→ Task objective
Only the lines holding the string "pages" are needed; copy each of them from the data.

(Provided material)

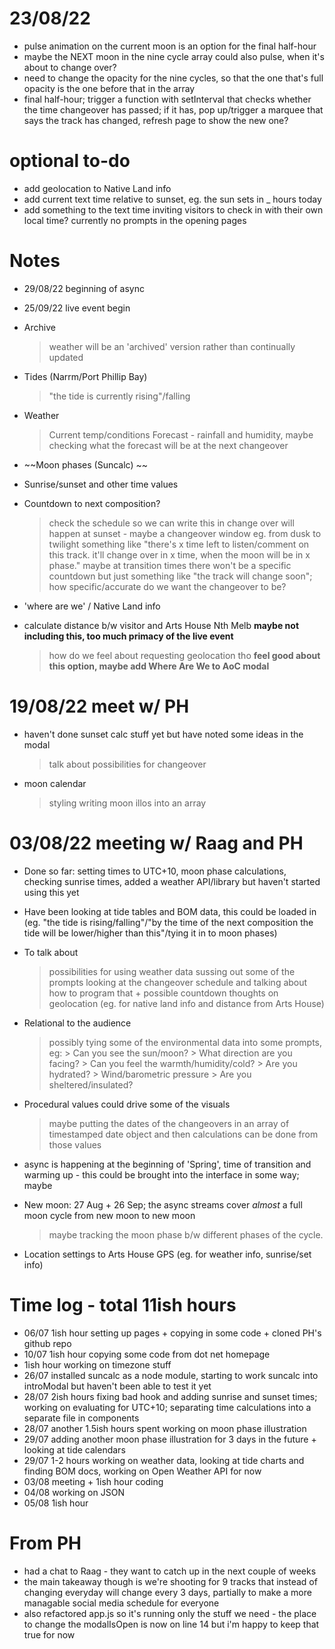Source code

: # 23/08/22
- pulse animation on the current moon is an option for the final half-hour 
- maybe the NEXT moon in the nine cycle array could also pulse, when it's about to change over?
- need to change the opacity for the nine cycles, so that the one that's full opacity is the one before that in the array
- final half-hour; trigger a function with setInterval that checks whether the time changeover has passed; if it has, pop up/trigger a marquee that says the track has changed, refresh page to show the new one?

# optional to-do 
- add geolocation to Native Land info
- add current text time relative to sunset, eg. the sun sets in _ hours today
- add something to the text time inviting visitors to check in with their own local time? currently no prompts in the opening pages

# Notes
- 29/08/22 beginning of async 
- 25/09/22 live event begin

- Archive 
    > weather will be an 'archived' version rather than continually updated

- Tides (Narrm/Port Phillip Bay)
    > "the tide is currently rising"/falling
- Weather 
    > Current temp/conditions
    > Forecast - rainfall and humidity, maybe checking what the forecast will be at the next changeover
- ~~Moon phases (Suncalc) ~~
- Sunrise/sunset and other time values 
- Countdown to next composition? 
    > check the schedule so we can write this in
    > change over will happen at sunset - maybe a changeover window eg. from dusk to twilight
something like "there's x time left to listen/comment on this track. it'll change over in x time, when the moon will be in x phase." 
    > maybe at transition times there won't be a specific countdown but just something like "the track will change soon"; how specific/accurate do we want the changeover to be? 
- 'where are we' / Native Land info 
- calculate distance b/w visitor and Arts House Nth Melb **maybe not including this, too much primacy of the live event**
    > how do we feel about requesting geolocation tho 
        **feel good about this option, maybe add Where Are We to AoC modal**

# 19/08/22 meet w/ PH 
- haven't done sunset calc stuff yet but have noted some ideas in the modal
    > talk about possibilities for changeover 
- moon calendar 
    > styling 
    > writing moon illos into an array


# 03/08/22 meeting w/ Raag and PH 
- Done so far: setting times to UTC+10, moon phase calculations, checking sunrise times, added a weather API/library but haven't started using this yet 
- Have been looking at tide tables and BOM data, this could be loaded in (eg. "the tide is rising/falling"/"by the time of the next composition the tide will be lower/higher than this"/tying it in to moon phases)
- To talk about
    > possibilities for using weather data
    > sussing out some of the prompts
    > looking at the changeover schedule and talking about how to program that + possible countdown
    > thoughts on geolocation (eg. for native land info and distance from Arts House)
- Relational to the audience 
    > possibly tying some of the environmental data into some prompts, eg: 
        > Can you see the sun/moon? 
        > What direction are you facing? 
        > Can you feel the warmth/humidity/cold? 
        > Are you hydrated? 
        > Wind/barometric pressure
        > Are you sheltered/insulated?

- Procedural values could drive some of the visuals  
    > maybe putting the dates of the changeovers in an array of timestamped date object and then calculations can be done from those values
- async is happening at the beginning of 'Spring', time of transition and warming up - this could be brought into the interface in some way; maybe 
- New moon: 27 Aug + 26 Sep; the async streams cover *almost* a full moon cycle from new moon to new moon
    > maybe tracking the moon phase b/w different phases of the cycle. 
- Location settings to Arts House GPS (eg. for weather info, sunrise/set info)


# Time log - total 11ish hours
- 06/07 1ish hour setting up pages + copying in some code + cloned PH's github repo 
- 10/07 1ish hour copying some code from dot net homepage
- 1ish hour working on timezone stuff 
- 26/07 installed suncalc as a node module, starting to work suncalc into introModal but haven't been able to test it yet
- 28/07 2ish hours fixing bad hook and adding sunrise and sunset times; working on evaluating for UTC+10; separating time calculations into a separate file in components
- 28/07 another 1.5ish hours spent working on moon phase illustration
- 29/07 adding another moon phase illustration for 3 days in the future + looking at tide calendars
- 29/07 1-2 hours working on weather data, looking at tide charts and finding BOM docs, working on Open Weather API for now
- 03/08 meeting + 1ish hour coding
- 04/08 working on JSON 
- 05/08 1ish hour

# From PH
- had a chat to Raag - they want to catch up in the next couple of weeks
- the main takeaway though is we're shooting for 9 tracks that instead of changing everyday will change every 3 days, partially to make a more managable social media schedule for everyone
- also refactored app.js so it's running only the stuff we need - the place to change the modalIsOpen is now on line 14 but i'm happy to keep that true for now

(End Provided material)

→ Problem solution
- add something to the text time inviting visitors to check in with their own local time? currently no prompts in the opening pages
- 06/07 1ish hour setting up pages + copying in some code + cloned PH's github repo 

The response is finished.